* Directions
For the entries below, how many lines include the word "each"? Give the figure and nothing more.

>>>>>

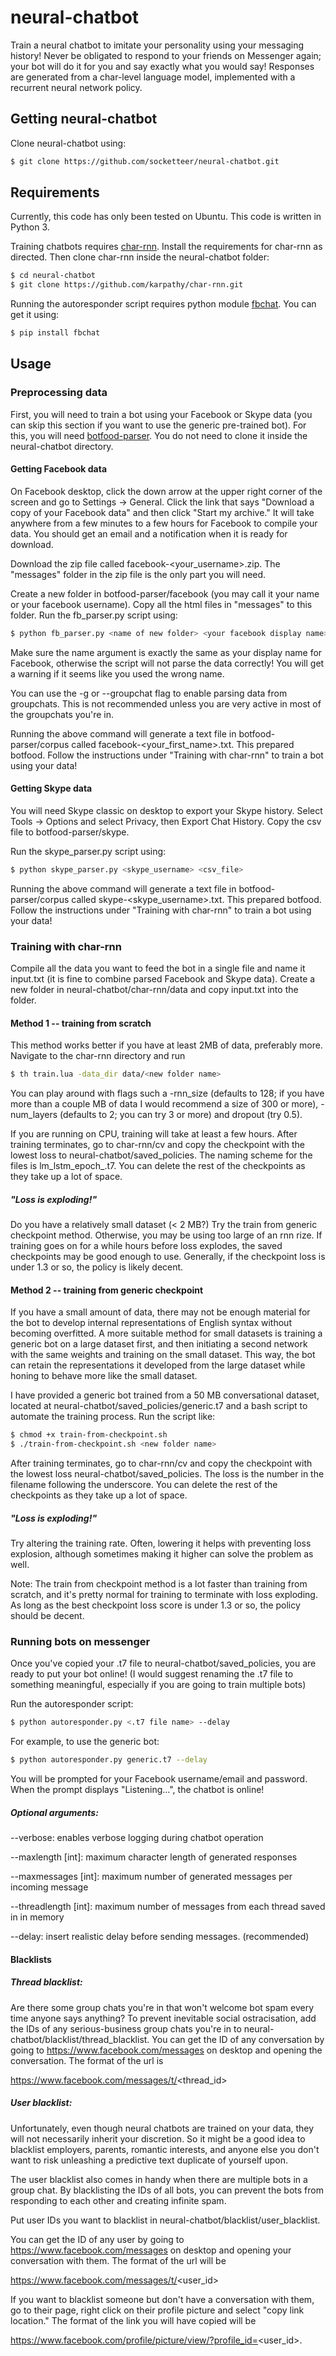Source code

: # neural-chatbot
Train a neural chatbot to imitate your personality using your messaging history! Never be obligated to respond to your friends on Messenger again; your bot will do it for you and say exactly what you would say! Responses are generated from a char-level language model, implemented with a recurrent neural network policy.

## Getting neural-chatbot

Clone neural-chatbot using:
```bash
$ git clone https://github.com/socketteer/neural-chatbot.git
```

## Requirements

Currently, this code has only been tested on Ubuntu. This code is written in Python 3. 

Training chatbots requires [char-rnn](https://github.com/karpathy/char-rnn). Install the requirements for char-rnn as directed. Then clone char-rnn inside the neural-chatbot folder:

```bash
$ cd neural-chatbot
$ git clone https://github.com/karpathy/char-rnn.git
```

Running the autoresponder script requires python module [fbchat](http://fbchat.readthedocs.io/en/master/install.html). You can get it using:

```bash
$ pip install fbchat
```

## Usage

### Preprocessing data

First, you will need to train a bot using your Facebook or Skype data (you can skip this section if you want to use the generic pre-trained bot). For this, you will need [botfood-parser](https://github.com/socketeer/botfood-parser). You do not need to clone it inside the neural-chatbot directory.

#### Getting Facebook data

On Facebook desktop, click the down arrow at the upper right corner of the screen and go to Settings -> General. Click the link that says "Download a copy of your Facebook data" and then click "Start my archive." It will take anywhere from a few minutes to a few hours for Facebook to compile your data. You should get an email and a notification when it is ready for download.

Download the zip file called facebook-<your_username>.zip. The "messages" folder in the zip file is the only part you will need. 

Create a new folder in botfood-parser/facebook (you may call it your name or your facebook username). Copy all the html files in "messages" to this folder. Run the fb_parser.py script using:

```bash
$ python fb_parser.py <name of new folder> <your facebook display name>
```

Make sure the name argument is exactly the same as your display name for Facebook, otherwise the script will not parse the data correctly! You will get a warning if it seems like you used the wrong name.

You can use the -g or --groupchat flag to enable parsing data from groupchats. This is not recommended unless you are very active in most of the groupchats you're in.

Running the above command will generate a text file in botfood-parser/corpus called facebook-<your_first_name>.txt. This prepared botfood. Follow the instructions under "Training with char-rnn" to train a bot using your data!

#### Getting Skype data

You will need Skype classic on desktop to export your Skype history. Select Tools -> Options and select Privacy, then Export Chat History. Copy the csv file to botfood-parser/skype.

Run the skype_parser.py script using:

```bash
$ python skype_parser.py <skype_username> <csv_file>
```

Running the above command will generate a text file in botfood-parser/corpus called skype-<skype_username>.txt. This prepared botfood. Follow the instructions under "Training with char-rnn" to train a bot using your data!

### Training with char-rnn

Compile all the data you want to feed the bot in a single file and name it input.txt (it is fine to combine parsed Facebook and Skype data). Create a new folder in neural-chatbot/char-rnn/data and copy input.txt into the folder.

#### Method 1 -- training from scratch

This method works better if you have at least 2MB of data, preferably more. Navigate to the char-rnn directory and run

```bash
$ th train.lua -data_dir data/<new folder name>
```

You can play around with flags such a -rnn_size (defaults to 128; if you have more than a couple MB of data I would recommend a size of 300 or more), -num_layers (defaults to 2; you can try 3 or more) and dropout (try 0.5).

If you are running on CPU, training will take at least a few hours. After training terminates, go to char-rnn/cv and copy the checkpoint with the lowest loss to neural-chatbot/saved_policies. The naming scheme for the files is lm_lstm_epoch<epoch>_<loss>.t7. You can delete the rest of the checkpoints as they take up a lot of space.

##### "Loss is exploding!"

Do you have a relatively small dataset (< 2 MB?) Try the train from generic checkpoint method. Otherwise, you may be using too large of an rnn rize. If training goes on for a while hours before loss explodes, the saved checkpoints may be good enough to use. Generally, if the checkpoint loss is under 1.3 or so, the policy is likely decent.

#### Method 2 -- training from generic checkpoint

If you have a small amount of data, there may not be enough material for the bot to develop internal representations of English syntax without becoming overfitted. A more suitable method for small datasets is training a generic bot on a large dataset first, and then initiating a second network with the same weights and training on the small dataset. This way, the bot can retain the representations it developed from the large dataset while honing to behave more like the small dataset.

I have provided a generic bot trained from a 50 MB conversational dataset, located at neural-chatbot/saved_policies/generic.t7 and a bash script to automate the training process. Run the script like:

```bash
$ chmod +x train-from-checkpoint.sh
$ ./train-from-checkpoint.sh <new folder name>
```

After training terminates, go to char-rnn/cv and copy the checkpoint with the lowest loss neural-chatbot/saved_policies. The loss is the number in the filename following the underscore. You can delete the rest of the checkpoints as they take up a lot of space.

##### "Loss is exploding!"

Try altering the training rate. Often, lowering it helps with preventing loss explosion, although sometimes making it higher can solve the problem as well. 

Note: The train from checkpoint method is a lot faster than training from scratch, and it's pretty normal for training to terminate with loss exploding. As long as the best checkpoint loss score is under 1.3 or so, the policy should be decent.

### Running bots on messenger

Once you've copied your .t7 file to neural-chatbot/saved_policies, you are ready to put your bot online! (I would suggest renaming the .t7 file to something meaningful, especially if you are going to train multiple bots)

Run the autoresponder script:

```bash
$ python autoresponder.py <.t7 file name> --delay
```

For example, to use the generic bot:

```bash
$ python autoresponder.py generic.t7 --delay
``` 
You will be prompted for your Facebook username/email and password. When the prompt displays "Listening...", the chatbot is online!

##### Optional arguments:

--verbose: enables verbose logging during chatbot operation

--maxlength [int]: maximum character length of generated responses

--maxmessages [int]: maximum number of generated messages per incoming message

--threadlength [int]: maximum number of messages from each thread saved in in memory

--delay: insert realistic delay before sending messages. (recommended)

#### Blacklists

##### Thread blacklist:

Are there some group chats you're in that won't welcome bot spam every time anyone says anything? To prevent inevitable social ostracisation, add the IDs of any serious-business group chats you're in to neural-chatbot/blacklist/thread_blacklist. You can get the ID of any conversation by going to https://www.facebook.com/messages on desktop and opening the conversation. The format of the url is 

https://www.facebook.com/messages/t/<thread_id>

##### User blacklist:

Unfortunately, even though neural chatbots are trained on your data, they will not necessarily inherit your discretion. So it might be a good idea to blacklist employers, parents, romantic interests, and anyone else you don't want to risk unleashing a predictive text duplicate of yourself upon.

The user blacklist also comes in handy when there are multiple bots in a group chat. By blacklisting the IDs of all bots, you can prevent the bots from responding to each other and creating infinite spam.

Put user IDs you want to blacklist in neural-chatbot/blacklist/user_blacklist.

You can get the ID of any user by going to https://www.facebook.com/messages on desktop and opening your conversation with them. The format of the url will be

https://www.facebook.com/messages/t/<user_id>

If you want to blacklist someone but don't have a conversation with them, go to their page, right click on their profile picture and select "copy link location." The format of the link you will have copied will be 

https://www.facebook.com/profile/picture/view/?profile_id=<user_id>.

<<<<<

* Answer to the exercise
2